Cet accident fait partie du quotidien d’une population, «habituée» au «spectacle» du sang, déplore un adulte, blasé. 16 heures, changement de cap. À l’autre bout du «Quartier La Miséricorde», un festival d’embouteillages venait nous «accueillir».
L’accès au quartier «Oued Eddahab» est, sinon impossible, du moins très difficile. Le semblant de route qui devait y mener est emprunté par des chariots, le moyen de transport le plus utilisé sur cette voie menant à ce que les connaisseurs nomment «El Oued El Khanez» (El Oued puant), en allusion au lit d’une rivière qui traversait le quartier, charriant sur son passage eaux usées et toutes sortes d’ordures. Nous y voilà. 18 heures. Une «armée » d’ouvriers étaient de retour chez eux, les jambes en coton et l’air visiblement chiffonné.

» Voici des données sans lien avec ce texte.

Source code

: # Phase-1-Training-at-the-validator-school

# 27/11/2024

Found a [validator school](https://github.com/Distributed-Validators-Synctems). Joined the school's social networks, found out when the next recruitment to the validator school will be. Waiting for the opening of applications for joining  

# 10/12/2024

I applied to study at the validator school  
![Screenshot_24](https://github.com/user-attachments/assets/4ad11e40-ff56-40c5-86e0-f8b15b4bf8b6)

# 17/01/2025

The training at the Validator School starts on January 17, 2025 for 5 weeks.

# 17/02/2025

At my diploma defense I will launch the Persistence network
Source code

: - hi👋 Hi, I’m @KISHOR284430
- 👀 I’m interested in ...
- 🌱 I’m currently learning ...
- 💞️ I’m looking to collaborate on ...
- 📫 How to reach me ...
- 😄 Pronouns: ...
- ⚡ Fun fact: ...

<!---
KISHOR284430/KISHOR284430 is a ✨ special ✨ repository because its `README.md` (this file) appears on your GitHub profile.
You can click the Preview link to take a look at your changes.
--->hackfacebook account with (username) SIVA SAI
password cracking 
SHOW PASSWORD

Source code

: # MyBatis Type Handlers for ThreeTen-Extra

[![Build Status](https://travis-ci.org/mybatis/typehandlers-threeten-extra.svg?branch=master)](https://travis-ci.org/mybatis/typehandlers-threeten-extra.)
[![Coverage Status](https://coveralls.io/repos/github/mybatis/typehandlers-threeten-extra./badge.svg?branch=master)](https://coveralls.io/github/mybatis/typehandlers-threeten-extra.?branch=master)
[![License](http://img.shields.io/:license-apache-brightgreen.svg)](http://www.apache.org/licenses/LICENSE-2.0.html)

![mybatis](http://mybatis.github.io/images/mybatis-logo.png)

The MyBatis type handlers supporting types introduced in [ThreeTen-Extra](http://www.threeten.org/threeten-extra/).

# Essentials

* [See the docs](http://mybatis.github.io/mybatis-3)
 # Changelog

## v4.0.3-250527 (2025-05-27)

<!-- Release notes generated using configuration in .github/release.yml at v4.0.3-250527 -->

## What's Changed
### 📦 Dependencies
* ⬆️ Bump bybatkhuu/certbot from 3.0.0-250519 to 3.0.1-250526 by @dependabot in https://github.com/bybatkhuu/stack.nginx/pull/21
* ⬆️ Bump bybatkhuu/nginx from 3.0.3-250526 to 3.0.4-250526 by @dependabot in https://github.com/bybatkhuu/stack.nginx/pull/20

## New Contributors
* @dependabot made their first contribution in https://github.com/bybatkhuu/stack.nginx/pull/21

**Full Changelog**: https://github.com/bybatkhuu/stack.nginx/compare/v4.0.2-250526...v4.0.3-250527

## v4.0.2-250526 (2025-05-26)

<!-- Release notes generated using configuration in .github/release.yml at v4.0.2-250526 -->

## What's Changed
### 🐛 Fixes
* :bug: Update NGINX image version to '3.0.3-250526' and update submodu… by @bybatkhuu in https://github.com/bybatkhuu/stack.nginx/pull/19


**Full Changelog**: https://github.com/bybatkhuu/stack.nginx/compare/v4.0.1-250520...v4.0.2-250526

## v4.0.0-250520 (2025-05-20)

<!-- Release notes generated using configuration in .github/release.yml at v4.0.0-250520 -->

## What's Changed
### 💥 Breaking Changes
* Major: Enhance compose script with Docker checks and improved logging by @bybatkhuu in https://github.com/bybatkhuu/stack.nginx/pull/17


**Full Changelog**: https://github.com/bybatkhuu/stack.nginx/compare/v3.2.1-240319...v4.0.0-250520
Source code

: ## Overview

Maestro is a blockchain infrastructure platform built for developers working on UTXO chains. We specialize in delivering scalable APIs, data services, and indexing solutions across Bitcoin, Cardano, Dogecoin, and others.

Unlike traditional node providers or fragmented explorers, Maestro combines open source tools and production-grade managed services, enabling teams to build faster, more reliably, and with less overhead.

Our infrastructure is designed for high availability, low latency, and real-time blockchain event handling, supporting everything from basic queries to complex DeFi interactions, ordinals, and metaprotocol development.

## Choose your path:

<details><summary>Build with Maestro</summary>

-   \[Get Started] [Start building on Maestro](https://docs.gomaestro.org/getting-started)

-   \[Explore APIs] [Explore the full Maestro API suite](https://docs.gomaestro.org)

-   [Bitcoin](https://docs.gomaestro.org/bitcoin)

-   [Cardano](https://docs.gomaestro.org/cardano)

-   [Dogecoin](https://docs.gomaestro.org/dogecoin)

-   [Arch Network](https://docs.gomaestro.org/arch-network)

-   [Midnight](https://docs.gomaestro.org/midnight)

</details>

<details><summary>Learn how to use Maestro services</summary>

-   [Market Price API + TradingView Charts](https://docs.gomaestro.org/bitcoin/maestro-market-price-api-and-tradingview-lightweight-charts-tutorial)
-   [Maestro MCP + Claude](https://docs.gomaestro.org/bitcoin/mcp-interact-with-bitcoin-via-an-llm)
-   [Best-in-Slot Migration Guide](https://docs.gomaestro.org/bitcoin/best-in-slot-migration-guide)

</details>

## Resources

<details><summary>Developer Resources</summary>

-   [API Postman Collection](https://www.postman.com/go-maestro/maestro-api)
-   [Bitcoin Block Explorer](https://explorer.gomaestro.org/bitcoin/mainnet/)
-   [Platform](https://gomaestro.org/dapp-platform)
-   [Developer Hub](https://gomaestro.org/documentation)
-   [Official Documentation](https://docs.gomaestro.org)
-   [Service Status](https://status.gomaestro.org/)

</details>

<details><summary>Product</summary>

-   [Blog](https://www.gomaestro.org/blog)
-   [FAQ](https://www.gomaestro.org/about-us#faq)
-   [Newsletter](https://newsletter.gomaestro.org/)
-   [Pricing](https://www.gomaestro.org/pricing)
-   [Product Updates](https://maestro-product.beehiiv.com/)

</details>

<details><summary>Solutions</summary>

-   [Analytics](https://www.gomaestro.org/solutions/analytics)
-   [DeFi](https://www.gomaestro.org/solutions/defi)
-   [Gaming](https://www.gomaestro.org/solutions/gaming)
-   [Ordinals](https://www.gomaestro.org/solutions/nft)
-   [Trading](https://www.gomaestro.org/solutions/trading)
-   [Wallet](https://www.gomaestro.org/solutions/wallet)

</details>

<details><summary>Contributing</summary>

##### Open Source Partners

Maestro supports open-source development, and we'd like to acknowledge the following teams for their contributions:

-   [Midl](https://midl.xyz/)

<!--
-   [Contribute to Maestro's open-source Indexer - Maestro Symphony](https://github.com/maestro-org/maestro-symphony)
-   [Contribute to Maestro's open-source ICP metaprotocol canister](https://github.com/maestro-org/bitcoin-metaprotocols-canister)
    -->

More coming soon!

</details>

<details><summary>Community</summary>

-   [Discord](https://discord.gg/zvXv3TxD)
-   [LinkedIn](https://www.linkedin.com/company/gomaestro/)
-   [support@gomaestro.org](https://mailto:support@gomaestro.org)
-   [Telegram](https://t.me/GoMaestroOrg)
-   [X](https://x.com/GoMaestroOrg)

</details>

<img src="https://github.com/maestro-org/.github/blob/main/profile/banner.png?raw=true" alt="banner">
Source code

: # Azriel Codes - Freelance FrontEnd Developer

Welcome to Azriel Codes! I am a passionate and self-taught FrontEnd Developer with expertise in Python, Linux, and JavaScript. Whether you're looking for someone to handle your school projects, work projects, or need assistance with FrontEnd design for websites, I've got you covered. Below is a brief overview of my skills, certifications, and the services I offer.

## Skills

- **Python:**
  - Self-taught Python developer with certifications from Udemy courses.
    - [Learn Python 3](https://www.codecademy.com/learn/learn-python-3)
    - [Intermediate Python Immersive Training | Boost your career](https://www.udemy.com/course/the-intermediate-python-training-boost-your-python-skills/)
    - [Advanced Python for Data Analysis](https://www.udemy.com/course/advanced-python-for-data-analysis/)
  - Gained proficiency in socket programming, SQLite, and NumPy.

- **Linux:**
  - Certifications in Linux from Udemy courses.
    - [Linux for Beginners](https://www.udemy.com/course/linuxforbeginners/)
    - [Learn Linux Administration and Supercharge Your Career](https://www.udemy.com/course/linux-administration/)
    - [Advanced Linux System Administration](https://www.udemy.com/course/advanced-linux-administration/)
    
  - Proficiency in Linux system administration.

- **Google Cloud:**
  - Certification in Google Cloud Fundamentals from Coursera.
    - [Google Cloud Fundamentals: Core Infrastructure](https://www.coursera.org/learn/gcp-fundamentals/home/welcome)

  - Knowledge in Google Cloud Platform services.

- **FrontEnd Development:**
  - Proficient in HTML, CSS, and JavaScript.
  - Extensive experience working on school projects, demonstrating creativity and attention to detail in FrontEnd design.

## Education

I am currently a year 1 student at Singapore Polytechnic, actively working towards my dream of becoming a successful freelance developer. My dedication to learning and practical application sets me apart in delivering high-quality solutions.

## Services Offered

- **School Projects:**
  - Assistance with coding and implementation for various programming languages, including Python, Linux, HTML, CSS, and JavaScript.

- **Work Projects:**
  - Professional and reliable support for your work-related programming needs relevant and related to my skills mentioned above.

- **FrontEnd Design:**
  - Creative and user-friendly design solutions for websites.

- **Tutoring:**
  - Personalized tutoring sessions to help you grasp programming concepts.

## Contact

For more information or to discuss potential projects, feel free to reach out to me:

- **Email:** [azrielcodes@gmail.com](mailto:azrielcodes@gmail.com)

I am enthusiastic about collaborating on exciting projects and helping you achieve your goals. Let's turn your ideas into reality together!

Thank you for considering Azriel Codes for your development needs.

Des regards suspicieux flinguent les visiteurs dans un univers qui a ses propres règles, sa propre loi. «La loi de la jungle», explique M. Abdelkader, un employé de la collectivité locale, à la retraite.

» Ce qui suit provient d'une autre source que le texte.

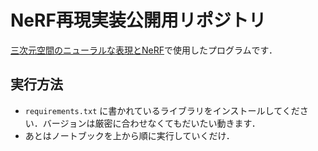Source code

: # NeRF再現実装公開用リポジトリ
[三次元空間のニューラルな表現とNeRF](https://blog.albert2005.co.jp/2020/05/08/nerf/)で使用したプログラムです．

## 実行方法
- `requirements.txt` に書かれているライブラリをインストールしてください．バージョンは厳密に合わせなくてもだいたい動きます．
- あとはノートブックを上から順に実行していくだけ．
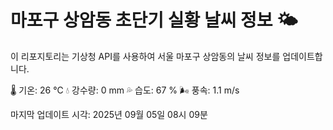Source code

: 
# 마포구 상암동 초단기 실황 날씨 정보 🌤️

이 리포지토리는 기상청 API를 사용하여 서울 마포구 상암동의 날씨 정보를 업데이트합니다. 

🌡️ 기온: 26 ℃
💧 강수량: 0 mm
💦 습도: 67 %
🌬️ 풍속: 1.1 m/s

마지막 업데이트 시각: 2025년 09월 05일 08시 09분    
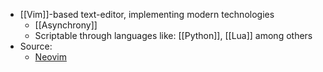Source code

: - [[Vim]]-based text-editor, implementing modern technologies
    - [[Asynchrony]]
    - Scriptable through languages like: [[Python]], [[Lua]] among others
- Source:
    - [Neovim](https://neovim.io/)
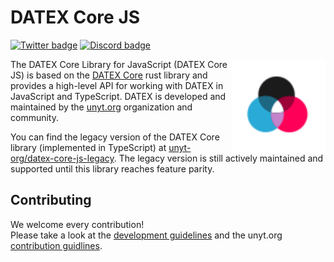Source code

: # DATEX Core JS

[![Twitter badge][]][Twitter link] [![Discord badge][]][Discord link]

<img align="right" src=".github/assets/datex-logo-light.svg" height="150px">

The DATEX Core Library for JavaScript (DATEX Core JS) is based on the
[DATEX Core](https://github.com/unyt-org/datex-core) rust library and provides a
high-level API for working with DATEX in JavaScript and TypeScript. DATEX is
developed and maintained by the [unyt.org](https://unyt.org) organization and
community.

You can find the legacy version of the DATEX Core library (implemented in
TypeScript) at
[unyt-org/datex-core-js-legacy](https://github.com/unyt-org/datex-core-js-legacy).
The legacy version is still actively maintained and supported until this library
reaches feature parity.

## Contributing

We welcome every contribution!<br> Please take a look at the
[development guidelines](./DEVELOP.md) and the unyt.org
[contribution guidlines](https://github.com/unyt-org/.github/blob/main/CONTRIBUTING.md).

[Twitter badge]: https://img.shields.io/twitter/follow/unytorg.svg?style=social&label=Follow
[Twitter link]: https://twitter.com/intent/follow?screen_name=unytorg
[Discord badge]: https://img.shields.io/discord/928247036770390016?logo=discord&style=social
[Discord link]: https://unyt.org/discord
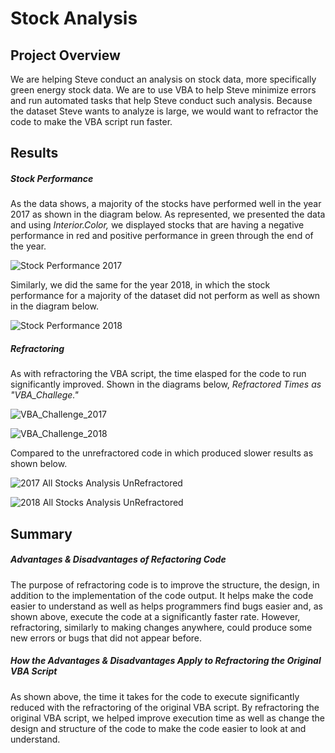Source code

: # Stock Analysis
## Project Overview
We are helping Steve conduct an analysis on stock data, more specifically green energy stock data. We are to use VBA to help Steve minimize errors and run automated tasks that help Steve conduct such analysis. Because the dataset Steve wants to analyze is large, we would want to refractor the code to make the VBA script run faster. 

## Results
##### Stock Performance
As the data shows, a majority of the stocks have performed well in the year 2017 as shown in the diagram below. As represented, we presented the data and using *Interior.Color,* we displayed stocks that are having a negative performance in red and positive performance in green through the end of the year. 

![Stock Performance 2017](https://user-images.githubusercontent.com/107603065/175797977-ef0bf335-eef0-4a84-9912-491b056a150a.png)

Similarly, we did the same for the year 2018, in which the stock performance for a majority of the dataset did not perform as well as shown in the diagram below. 

![Stock Performance 2018](https://user-images.githubusercontent.com/107603065/175798095-badcb84a-de6a-4727-afba-2d5cd8906b22.png)

##### Refractoring
As with refractoring the VBA script, the time elasped for the code to run significantly improved. Shown in the diagrams below, *Refractored Times as "VBA_Challege."* 

![VBA_Challenge_2017](https://user-images.githubusercontent.com/107603065/175798255-788f7110-b036-4464-bb53-c7015b3f82df.png)

![VBA_Challenge_2018](https://user-images.githubusercontent.com/107603065/175798262-f3d2f46a-68d4-4cf1-9d13-cdcf98eeacf0.png)

Compared to the unrefractored code in which produced slower results as shown below.

![2017 All Stocks Analysis UnRefractored](https://user-images.githubusercontent.com/107603065/175798277-f461f857-8514-4289-981b-da7a357ccbe9.png)

![2018 All Stocks Analysis UnRefractored](https://user-images.githubusercontent.com/107603065/175798280-c2603092-08e7-4388-9c26-df9b78341b3a.png)


## Summary
##### Advantages & Disadvantages of Refactoring Code
The purpose of refractoring code is to improve the structure, the design, in addition to the implementation of the code output. It helps make the code easier to understand as well as helps programmers find bugs easier and, as shown above, execute the code at a significantly faster rate. However, refractoring, similarly to making changes anywhere, could produce some new errors or bugs that did not appear before.


##### How the Advantages & Disadvantages Apply to Refractoring the Original VBA Script
As shown above, the time it takes for the code to execute significantly reduced with the refractoring of the original VBA script. By refractoring the original VBA script, we helped improve execution time as well as change the design and structure of the code to make the code easier to look at and understand. 

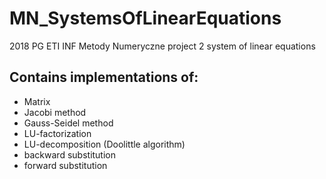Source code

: # MN_SystemsOfLinearEquations   
2018 PG ETI INF Metody Numeryczne project 2 system of linear equations  
## Contains implementations of:   
* Matrix
* Jacobi method
* Gauss-Seidel method
* LU-factorization
* LU-decomposition (Doolittle algorithm)
* backward substitution
* forward substitution
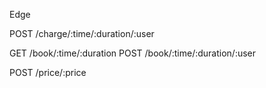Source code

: Edge

POST /charge/:time/:duration/:user


GET  /book/:time/:duration
POST /book/:time/:duration/:user

POST /price/:price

Il y a quatre mois, raconte-t-il, la voix étranglée d’émotion, «on m’a volé toute ma pension». Ses agresseurs, qui lui auraient soutiré sa fortune (1700 dirhams), courent toujours… Sur les chances de les rattraper un jour, M. Abdelkader ne se fait plus d’illusion. Pas plus que sur le «très hypothétique rétablissement de la sécurité» dans une zone de non-droit. «Les criminels agissent ici en parfaite collusion avec n’importe qui», accuse-t-il. Il en veut pour preuve le «cas» Fatiha Hamoud, alias « Jeblia », qui a dû «acheter le silence des autorités» pour continuer à écouler de la drogue dans son fief situé dans le quartier « Layaidia ». Un lieu qui s’est forgé la sinistre réputation de quartier général (QG) de criminels de tout acabit. «Profitant du silence, voire de la complicité, des autorités, ces criminels font la loi ici», proteste un habitant, interloqué. Et de rappeler la récente marche de protestation des habitants, sortis manifester spontanément contre les «graves agissements» d’une bande de voleurs cagoulés.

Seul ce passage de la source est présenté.